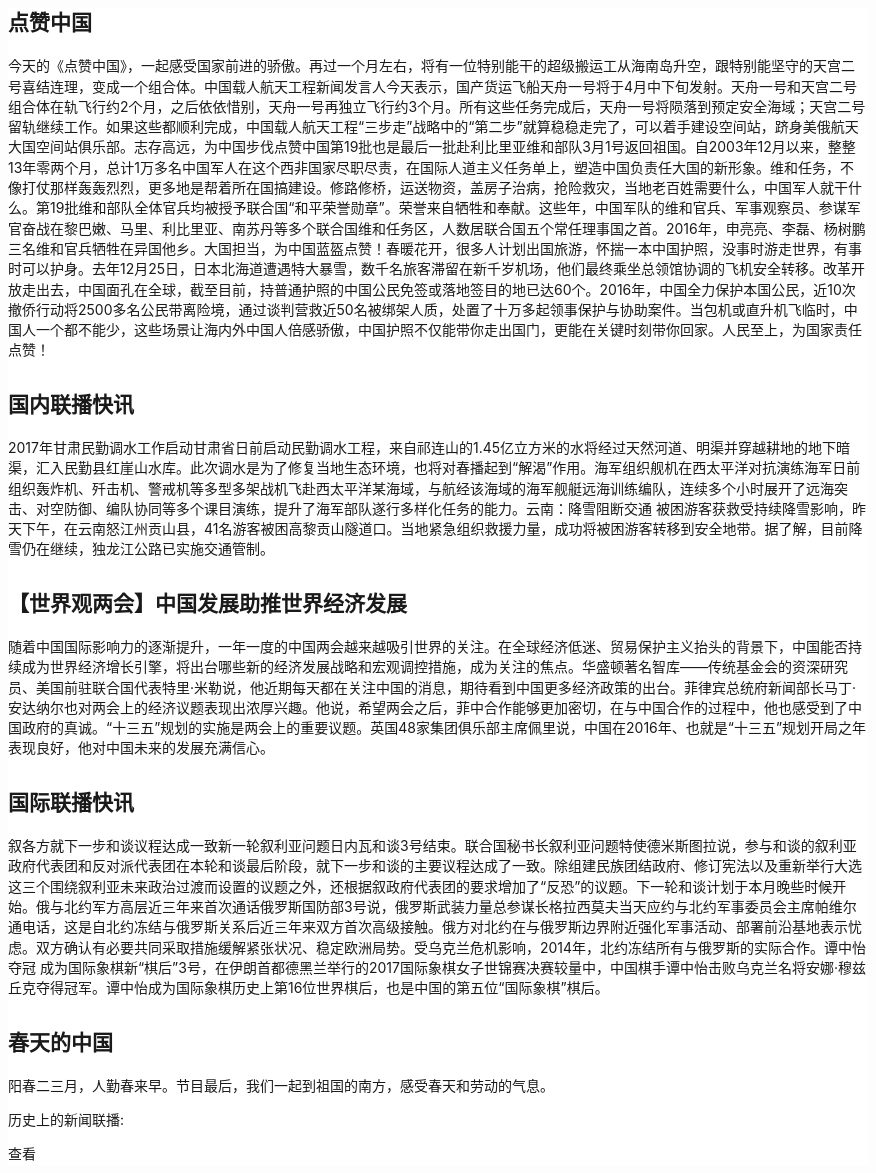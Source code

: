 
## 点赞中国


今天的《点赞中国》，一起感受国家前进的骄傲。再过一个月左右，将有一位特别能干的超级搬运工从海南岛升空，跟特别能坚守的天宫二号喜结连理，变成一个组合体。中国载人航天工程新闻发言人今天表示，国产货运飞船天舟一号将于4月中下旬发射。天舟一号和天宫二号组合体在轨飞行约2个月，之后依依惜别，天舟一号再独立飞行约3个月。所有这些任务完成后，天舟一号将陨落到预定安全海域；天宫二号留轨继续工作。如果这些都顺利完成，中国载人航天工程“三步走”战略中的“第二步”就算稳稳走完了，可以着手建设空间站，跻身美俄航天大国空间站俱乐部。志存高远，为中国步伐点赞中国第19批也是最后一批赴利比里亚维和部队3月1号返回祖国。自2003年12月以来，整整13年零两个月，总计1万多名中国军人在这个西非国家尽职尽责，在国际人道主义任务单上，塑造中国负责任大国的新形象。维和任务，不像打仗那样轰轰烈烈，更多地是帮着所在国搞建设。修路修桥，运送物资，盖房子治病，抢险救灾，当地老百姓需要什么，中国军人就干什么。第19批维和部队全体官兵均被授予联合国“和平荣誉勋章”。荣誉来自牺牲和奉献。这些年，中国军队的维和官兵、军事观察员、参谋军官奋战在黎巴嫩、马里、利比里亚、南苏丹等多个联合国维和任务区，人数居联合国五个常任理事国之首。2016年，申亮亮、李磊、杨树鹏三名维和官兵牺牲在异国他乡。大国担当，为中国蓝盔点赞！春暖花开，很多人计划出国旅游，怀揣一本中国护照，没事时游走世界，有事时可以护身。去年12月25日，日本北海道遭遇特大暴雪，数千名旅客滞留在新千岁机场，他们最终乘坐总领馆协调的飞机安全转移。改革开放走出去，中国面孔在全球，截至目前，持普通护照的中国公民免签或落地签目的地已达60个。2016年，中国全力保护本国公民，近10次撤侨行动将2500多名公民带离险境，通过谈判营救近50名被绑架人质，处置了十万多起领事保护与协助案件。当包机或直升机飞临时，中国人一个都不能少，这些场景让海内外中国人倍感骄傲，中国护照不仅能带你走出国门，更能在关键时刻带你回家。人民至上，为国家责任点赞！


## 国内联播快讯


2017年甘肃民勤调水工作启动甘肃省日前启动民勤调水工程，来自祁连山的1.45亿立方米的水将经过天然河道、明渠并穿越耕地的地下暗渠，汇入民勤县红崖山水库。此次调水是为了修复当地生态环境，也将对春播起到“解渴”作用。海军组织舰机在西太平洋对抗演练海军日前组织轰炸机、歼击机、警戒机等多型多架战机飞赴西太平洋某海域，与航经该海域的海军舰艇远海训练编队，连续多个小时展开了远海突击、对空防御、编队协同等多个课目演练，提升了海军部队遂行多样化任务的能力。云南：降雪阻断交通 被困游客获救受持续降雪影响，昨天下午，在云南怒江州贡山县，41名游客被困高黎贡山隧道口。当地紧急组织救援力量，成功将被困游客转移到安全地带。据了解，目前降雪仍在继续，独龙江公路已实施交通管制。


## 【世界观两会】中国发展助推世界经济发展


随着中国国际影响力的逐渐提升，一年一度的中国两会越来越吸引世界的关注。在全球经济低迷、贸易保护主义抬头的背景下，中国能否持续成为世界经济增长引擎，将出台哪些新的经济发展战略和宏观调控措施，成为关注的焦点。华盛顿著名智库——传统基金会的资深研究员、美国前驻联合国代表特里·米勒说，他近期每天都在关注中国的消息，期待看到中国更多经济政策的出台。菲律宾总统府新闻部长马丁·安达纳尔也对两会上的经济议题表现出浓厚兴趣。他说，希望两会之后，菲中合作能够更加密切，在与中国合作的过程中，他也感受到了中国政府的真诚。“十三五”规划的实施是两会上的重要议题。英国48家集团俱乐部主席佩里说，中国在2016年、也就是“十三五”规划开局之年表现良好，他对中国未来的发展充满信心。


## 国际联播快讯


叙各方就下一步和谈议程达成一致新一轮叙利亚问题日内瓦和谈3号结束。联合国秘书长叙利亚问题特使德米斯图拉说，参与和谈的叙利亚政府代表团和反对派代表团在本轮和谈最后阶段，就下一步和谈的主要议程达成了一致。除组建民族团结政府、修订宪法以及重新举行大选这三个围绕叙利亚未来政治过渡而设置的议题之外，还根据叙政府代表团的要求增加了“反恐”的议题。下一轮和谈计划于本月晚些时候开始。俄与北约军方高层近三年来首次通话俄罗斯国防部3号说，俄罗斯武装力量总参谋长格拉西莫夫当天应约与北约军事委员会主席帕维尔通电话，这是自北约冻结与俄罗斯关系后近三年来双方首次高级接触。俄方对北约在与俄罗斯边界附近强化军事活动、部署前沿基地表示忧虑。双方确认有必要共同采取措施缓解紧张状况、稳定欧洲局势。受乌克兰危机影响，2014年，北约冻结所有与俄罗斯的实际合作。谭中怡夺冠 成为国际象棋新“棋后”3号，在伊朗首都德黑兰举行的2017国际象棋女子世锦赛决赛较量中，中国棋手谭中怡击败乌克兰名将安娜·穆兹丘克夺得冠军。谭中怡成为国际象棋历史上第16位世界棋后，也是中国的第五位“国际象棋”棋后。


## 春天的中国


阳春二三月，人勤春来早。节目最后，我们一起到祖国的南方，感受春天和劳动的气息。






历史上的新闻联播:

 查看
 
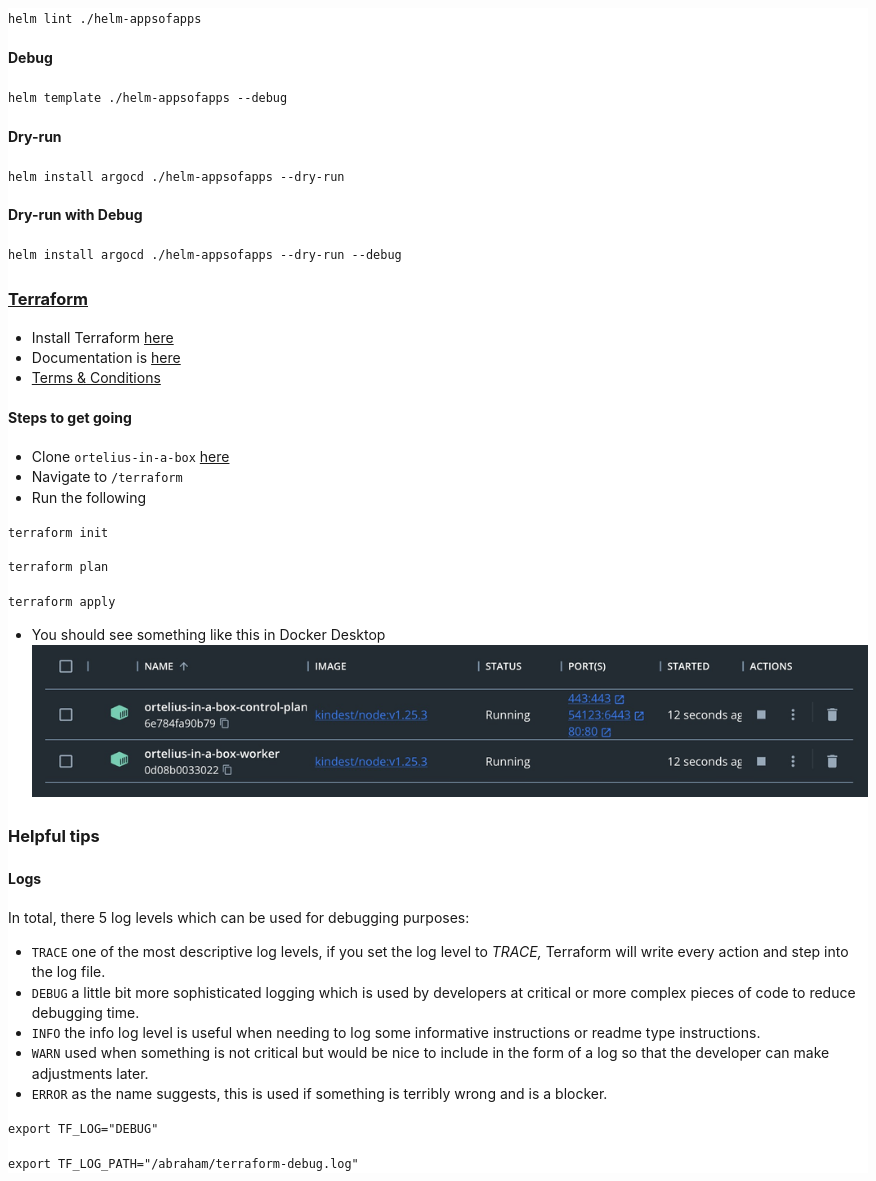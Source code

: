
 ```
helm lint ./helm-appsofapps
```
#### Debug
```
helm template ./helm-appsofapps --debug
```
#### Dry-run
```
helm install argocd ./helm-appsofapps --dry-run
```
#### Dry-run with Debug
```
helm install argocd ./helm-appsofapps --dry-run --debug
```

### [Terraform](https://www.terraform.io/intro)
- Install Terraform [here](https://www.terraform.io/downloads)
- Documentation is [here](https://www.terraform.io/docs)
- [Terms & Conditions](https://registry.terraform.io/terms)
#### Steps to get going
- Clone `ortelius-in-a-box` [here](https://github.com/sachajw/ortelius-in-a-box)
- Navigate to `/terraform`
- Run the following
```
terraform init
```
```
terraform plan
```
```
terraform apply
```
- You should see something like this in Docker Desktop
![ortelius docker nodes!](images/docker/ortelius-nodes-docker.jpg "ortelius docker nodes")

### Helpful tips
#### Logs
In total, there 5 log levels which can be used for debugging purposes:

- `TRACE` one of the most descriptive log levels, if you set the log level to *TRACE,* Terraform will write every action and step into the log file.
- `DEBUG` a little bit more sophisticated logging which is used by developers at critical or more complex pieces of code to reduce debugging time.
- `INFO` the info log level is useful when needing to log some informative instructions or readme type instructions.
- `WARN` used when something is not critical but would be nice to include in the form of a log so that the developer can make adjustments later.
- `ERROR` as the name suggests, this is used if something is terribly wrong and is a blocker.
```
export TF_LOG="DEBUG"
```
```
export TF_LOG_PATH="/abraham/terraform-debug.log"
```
#####
*Work to be completed*
Say, as a single number, how many lines of the records hold the word "used".

*Output*
4